We all know smart speakers can do just about anything, and they may be about to add one more feature. Researchers have developed a system that could add heart monitoring. This means it would perform like a wearable, even though they are something far more stationary.
Smart Speaker Heart Monitoring Research
Smart speakers already double as hubs and can control your smart home, provide weather updates, answer trivia, and play music. Now, they could be adding the ability to be a heart monitor.
Researchers developed a smart speaker system that would allow heart monitoring. The person would not need to be touching the smart speaker and could even be several feet away.
Using artificial intelligence, the smart speakers would monitor the rhythm of your heart. It’s hoped that the smart speakers would be able to detect heart disease
ahead of time, before you even fall ill.
As described in the Communications Biology journal, this new system would send ultrasonic sounds out. These sound waves would boomerang and bounce off objects, then return to the device. When the sound waves are received, a program would interpret them and work out what movements are going on around the speaker. A fully clothed person’s heartbeat was detected in trials.
Dr. Arun Sridhar, with the University of Washington, is an author on the study. He said this system is “similar to how bats see in the dark.”
This new system could be readily available to the public in the next couple of years, according to Sridhar. The technology would really take off if the pandemic trend of video appointments becomes status quo.
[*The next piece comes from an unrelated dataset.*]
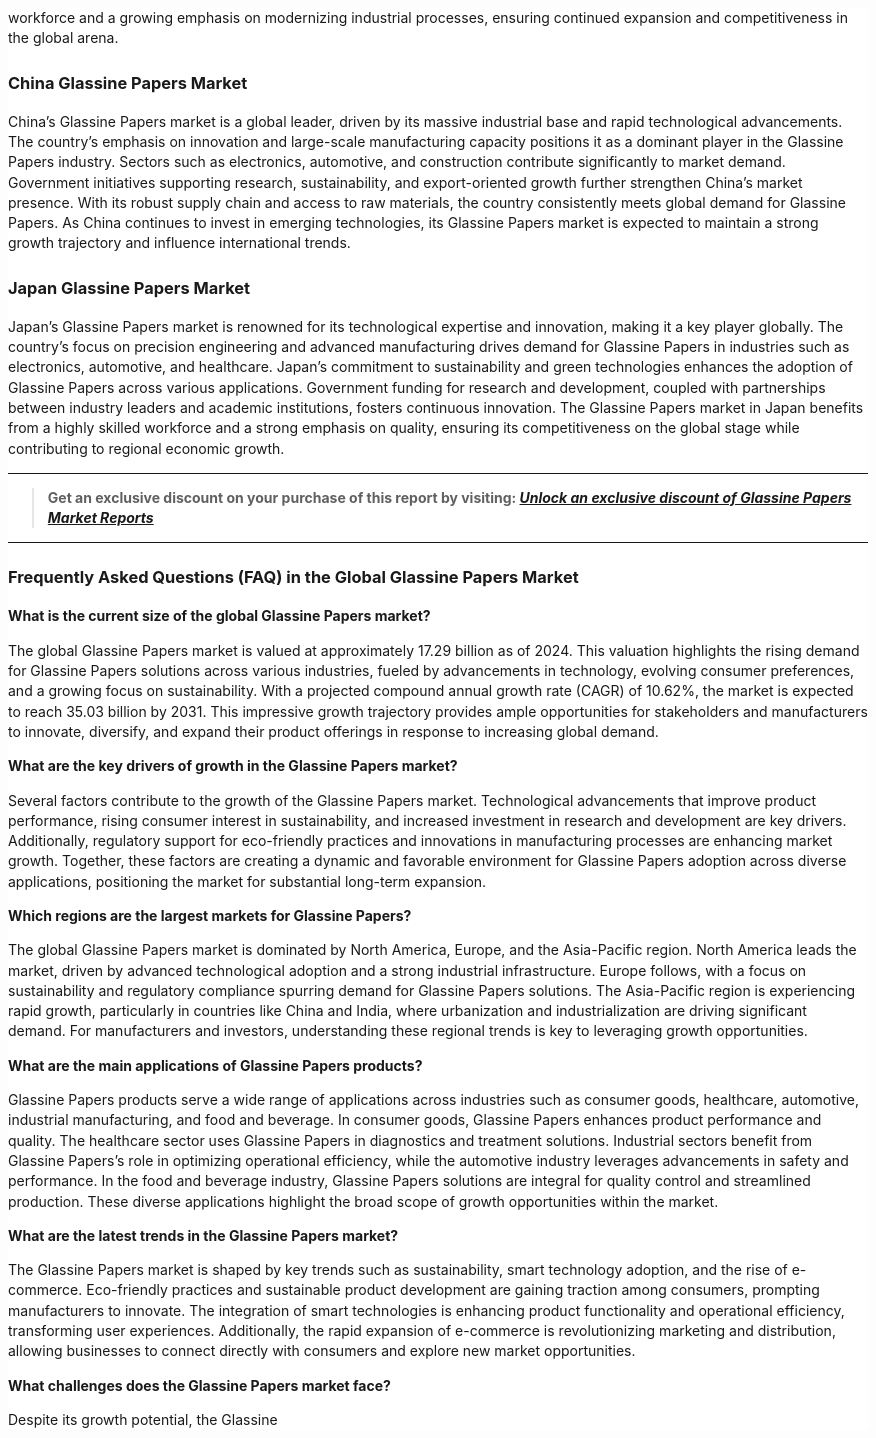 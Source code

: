 workforce and a growing emphasis on modernizing industrial processes, ensuring continued expansion and competitiveness in the global arena.</p><h3>China Glassine Papers Market</h3><p>China&rsquo;s Glassine Papers market is a global leader, driven by its massive industrial base and rapid technological advancements. The country&rsquo;s emphasis on innovation and large-scale manufacturing capacity positions it as a dominant player in the Glassine Papers industry. Sectors such as electronics, automotive, and construction contribute significantly to market demand. Government initiatives supporting research, sustainability, and export-oriented growth further strengthen China&rsquo;s market presence. With its robust supply chain and access to raw materials, the country consistently meets global demand for Glassine Papers. As China continues to invest in emerging technologies, its Glassine Papers market is expected to maintain a strong growth trajectory and influence international trends.</p><h3>Japan Glassine Papers Market</h3><p>Japan&rsquo;s Glassine Papers market is renowned for its technological expertise and innovation, making it a key player globally. The country&rsquo;s focus on precision engineering and advanced manufacturing drives demand for Glassine Papers in industries such as electronics, automotive, and healthcare. Japan&rsquo;s commitment to sustainability and green technologies enhances the adoption of Glassine Papers across various applications. Government funding for research and development, coupled with partnerships between industry leaders and academic institutions, fosters continuous innovation. The Glassine Papers market in Japan benefits from a highly skilled workforce and a strong emphasis on quality, ensuring its competitiveness on the global stage while contributing to regional economic growth.</p><hr /><blockquote><p><strong>Get an exclusive discount on your purchase of this report by visiting: <em><a href="://marketresearchpulse.com/ask-for-discount/51591?utm_source=Github&amp;utm_medium=0117">Unlock an exclusive discount of Glassine Papers Market Reports</a></em>&nbsp;</strong></p></blockquote><hr /><h3>Frequently Asked Questions (FAQ) in the Global Glassine Papers Market</h3><p><strong>What is the current size of the global Glassine Papers market?</strong></p><p>The global Glassine Papers market is valued at approximately 17.29 billion as of 2024. This valuation highlights the rising demand for Glassine Papers solutions across various industries, fueled by advancements in technology, evolving consumer preferences, and a growing focus on sustainability. With a projected compound annual growth rate (CAGR) of 10.62%, the market is expected to reach 35.03 billion by 2031. This impressive growth trajectory provides ample opportunities for stakeholders and manufacturers to innovate, diversify, and expand their product offerings in response to increasing global demand.</p><p><strong>What are the key drivers of growth in the Glassine Papers market?</strong></p><p>Several factors contribute to the growth of the Glassine Papers market. Technological advancements that improve product performance, rising consumer interest in sustainability, and increased investment in research and development are key drivers. Additionally, regulatory support for eco-friendly practices and innovations in manufacturing processes are enhancing market growth. Together, these factors are creating a dynamic and favorable environment for Glassine Papers adoption across diverse applications, positioning the market for substantial long-term expansion.</p><p><strong>Which regions are the largest markets for Glassine Papers?</strong></p><p>The global Glassine Papers market is dominated by North America, Europe, and the Asia-Pacific region. North America leads the market, driven by advanced technological adoption and a strong industrial infrastructure. Europe follows, with a focus on sustainability and regulatory compliance spurring demand for Glassine Papers solutions. The Asia-Pacific region is experiencing rapid growth, particularly in countries like China and India, where urbanization and industrialization are driving significant demand. For manufacturers and investors, understanding these regional trends is key to leveraging growth opportunities.</p><p><strong>What are the main applications of Glassine Papers products?</strong></p><p>Glassine Papers products serve a wide range of applications across industries such as consumer goods, healthcare, automotive, industrial manufacturing, and food and beverage. In consumer goods, Glassine Papers enhances product performance and quality. The healthcare sector uses Glassine Papers in diagnostics and treatment solutions. Industrial sectors benefit from Glassine Papers&rsquo;s role in optimizing operational efficiency, while the automotive industry leverages advancements in safety and performance. In the food and beverage industry, Glassine Papers solutions are integral for quality control and streamlined production. These diverse applications highlight the broad scope of growth opportunities within the market.</p><p><strong>What are the latest trends in the Glassine Papers market?</strong></p><p>The Glassine Papers market is shaped by key trends such as sustainability, smart technology adoption, and the rise of e-commerce. Eco-friendly practices and sustainable product development are gaining traction among consumers, prompting manufacturers to innovate. The integration of smart technologies is enhancing product functionality and operational efficiency, transforming user experiences. Additionally, the rapid expansion of e-commerce is revolutionizing marketing and distribution, allowing businesses to connect directly with consumers and explore new market opportunities.</p><p><strong>What challenges does the Glassine Papers market face?</strong></p><p>Despite its growth potential, the Glassine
“Currently, it is challenging to get vital signs and track cardiac conditions in such settings,” he said. “Using devices like smart speakers that are in millions of homes would mean we can get the cardiac signals in an accessible manner without the need to go to the hospital.”
Possible Uses
While currently this system works up to three feet away, the distance could be a factor that improves. The researchers believe it could be used for checking for sleep apnea issues and for tracking cardiac arrhythmia patients.
The system wasn’t tested on sleep apnea patients, however. It was tested on 26 healthy people and 24 cardiac patients. The system’s readings for the interval between heartbeats were on average within 30 milliseconds of the readings taken by hospital heart monitors.
The research and possibilities are quite exciting, but it does leave the question of where we’re headed. It could be extending the reach of wearables. While they’re great at what they do, they’re geared toward fitness. Maybe these capabilities aren’t reaching some of the people who could really benefit from heart monitoring.
Maybe smart speakers could track heart rate better than wearables. It was discovered earlier that smartwatches and fitness trackers don’t track heart rate correctly in people with darker skin. Perhaps smart speakers will do better.
This could be research that would save lives.